- **Assigned task**:
Please return every line of the records below that holds the word "textwidth".

(Beginning of Data to examine)

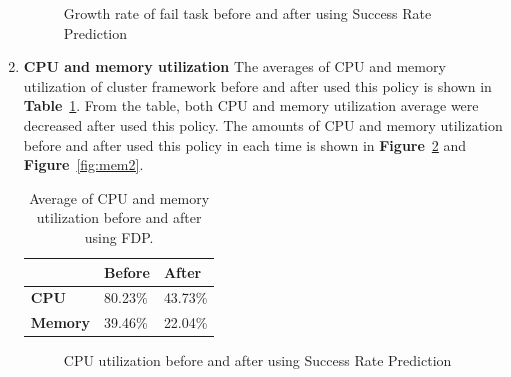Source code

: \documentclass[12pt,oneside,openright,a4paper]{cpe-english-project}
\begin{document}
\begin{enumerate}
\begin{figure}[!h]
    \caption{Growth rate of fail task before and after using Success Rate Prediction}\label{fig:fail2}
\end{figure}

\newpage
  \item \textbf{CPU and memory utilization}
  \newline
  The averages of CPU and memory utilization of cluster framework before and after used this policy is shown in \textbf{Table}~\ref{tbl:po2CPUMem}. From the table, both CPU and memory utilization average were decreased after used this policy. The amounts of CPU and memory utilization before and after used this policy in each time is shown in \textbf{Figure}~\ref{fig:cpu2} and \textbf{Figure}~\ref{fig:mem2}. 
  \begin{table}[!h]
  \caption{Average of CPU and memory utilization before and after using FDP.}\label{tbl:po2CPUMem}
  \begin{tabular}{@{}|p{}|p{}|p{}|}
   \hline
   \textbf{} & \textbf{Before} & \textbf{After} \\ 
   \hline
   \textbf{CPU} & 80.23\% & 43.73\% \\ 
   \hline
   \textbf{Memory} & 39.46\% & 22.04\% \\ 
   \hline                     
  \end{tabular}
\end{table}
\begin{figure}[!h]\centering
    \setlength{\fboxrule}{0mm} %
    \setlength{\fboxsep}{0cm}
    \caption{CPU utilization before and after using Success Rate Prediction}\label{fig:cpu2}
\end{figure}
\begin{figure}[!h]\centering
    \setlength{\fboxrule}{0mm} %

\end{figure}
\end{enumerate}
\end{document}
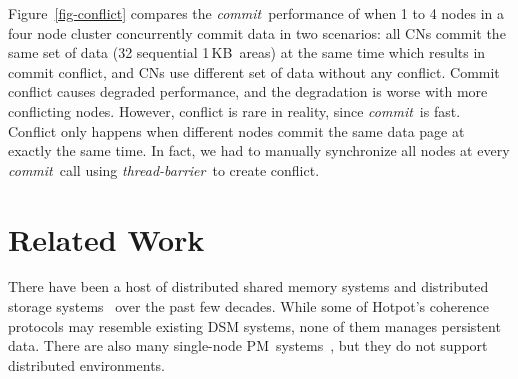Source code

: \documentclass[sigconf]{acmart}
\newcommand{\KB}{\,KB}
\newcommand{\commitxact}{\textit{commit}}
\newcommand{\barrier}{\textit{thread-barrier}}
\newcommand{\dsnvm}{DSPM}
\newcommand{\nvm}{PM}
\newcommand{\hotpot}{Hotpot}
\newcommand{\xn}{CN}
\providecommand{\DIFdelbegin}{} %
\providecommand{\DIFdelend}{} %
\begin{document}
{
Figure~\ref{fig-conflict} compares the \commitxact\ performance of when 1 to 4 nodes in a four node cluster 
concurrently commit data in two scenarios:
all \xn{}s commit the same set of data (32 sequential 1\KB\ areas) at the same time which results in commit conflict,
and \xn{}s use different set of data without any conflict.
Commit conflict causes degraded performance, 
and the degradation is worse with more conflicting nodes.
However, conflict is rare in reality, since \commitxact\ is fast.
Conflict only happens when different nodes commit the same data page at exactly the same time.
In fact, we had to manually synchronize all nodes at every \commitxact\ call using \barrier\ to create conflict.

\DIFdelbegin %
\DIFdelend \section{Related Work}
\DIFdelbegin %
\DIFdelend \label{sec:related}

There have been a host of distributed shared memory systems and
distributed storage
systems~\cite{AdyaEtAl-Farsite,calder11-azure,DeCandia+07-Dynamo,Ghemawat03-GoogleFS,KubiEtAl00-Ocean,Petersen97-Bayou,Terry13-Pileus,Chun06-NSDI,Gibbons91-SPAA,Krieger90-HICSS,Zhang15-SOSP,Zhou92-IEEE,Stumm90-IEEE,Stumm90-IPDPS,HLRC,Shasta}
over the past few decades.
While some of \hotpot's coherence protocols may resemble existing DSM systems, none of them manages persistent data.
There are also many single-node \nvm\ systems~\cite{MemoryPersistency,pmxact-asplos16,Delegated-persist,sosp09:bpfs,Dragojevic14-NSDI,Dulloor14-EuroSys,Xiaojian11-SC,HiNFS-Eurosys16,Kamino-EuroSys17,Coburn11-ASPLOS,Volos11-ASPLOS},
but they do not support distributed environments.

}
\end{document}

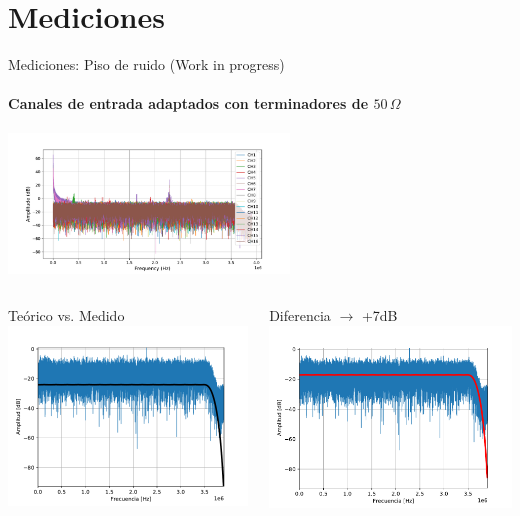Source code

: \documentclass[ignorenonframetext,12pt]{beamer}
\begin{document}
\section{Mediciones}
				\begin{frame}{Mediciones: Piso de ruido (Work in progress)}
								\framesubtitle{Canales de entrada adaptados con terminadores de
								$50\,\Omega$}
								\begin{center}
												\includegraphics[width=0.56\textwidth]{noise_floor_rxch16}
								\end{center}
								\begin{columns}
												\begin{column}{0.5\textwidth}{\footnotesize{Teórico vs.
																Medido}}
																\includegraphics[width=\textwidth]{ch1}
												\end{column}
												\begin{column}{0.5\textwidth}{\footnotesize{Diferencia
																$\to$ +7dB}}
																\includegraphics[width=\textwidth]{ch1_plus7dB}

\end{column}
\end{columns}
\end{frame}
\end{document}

(End of Data to examine)
(Beginning of Data to examine)

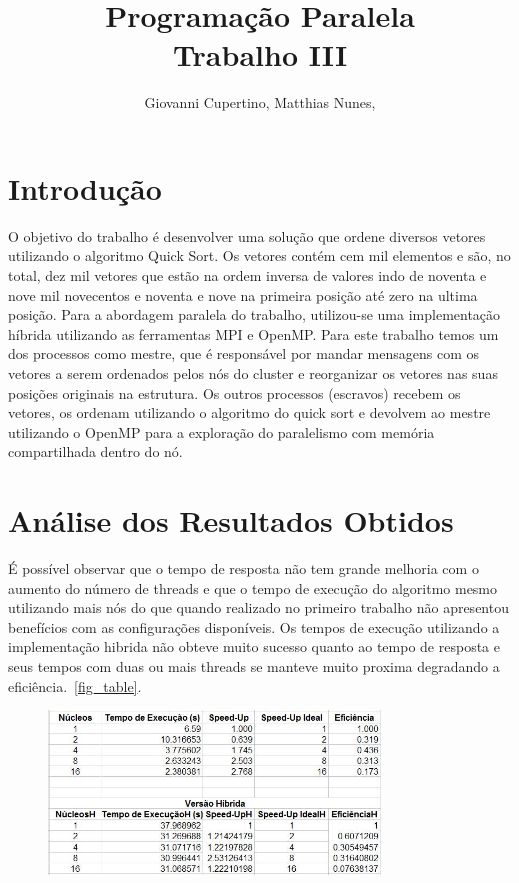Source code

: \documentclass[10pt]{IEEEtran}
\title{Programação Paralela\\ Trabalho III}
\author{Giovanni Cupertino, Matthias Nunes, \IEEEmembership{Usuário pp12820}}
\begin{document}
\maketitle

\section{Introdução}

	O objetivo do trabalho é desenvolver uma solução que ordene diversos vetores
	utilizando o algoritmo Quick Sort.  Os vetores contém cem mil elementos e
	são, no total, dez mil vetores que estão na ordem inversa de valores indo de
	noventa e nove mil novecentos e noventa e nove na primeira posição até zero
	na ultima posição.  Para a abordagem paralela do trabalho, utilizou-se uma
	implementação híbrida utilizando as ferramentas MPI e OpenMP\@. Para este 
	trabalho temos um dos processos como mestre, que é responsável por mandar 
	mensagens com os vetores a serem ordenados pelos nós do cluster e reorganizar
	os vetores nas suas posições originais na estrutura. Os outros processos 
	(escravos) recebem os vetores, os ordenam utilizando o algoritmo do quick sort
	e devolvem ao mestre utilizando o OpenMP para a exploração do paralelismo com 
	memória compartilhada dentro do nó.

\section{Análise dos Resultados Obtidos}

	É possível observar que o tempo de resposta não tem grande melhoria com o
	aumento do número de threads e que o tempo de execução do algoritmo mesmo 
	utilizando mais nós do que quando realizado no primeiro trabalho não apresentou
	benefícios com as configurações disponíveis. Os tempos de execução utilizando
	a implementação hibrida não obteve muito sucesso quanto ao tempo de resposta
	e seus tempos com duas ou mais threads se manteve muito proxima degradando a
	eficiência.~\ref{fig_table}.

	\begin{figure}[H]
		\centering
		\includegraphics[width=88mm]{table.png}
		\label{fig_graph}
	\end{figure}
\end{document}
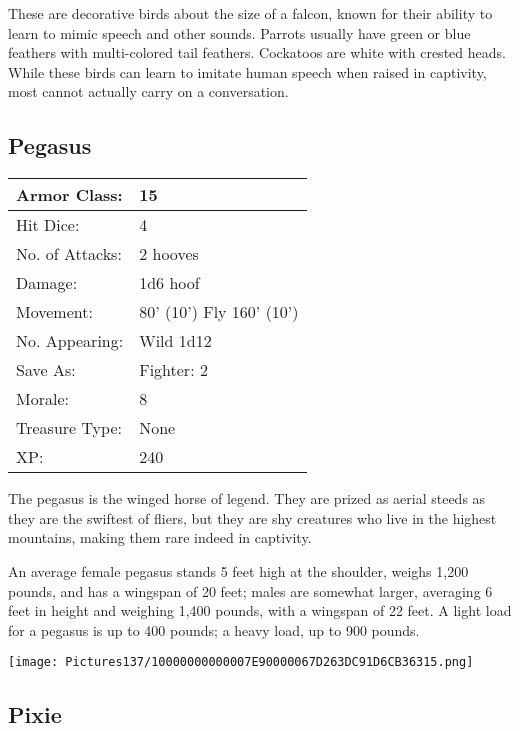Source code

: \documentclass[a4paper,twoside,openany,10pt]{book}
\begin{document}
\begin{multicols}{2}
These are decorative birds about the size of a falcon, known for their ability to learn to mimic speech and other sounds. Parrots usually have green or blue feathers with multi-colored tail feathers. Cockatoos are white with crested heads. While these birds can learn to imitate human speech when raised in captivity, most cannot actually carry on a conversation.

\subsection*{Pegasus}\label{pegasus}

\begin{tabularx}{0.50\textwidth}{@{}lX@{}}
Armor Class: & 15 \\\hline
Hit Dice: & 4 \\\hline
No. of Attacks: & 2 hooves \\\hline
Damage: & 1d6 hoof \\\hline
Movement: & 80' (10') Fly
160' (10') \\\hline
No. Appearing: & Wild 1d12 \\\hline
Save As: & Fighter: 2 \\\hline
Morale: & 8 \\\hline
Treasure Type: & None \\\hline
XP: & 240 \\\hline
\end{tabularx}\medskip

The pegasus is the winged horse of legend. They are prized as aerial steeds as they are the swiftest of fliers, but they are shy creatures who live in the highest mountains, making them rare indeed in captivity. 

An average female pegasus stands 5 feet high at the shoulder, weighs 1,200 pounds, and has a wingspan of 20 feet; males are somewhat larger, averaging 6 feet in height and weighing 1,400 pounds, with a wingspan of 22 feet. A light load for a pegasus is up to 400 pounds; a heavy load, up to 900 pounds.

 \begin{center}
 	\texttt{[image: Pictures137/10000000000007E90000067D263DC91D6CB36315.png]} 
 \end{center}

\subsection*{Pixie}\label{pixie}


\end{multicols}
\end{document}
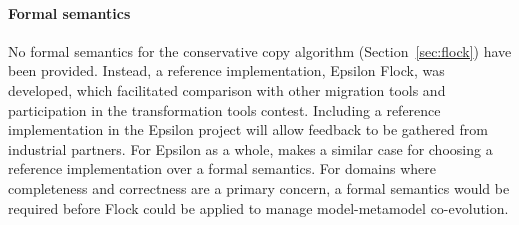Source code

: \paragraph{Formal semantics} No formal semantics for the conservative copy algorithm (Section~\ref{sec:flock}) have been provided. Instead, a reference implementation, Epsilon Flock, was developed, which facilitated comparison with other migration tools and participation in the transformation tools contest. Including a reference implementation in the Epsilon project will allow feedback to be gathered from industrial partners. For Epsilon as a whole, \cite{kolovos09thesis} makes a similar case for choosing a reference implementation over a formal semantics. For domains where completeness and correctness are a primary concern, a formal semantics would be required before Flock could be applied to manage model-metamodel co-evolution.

(End of Data to examine)

- **Finished exercise**:
												\includegraphics[width=0.56\textwidth]{noise_floor_rxch16}
												\begin{column}{0.5\textwidth}{\footnotesize{Teórico vs.
																\includegraphics[width=\textwidth]{ch1}
												\begin{column}{0.5\textwidth}{\footnotesize{Diferencia
																\includegraphics[width=\textwidth]{ch1_plus7dB}
\begin{tabularx}{0.50\textwidth}{@{}lX@{}}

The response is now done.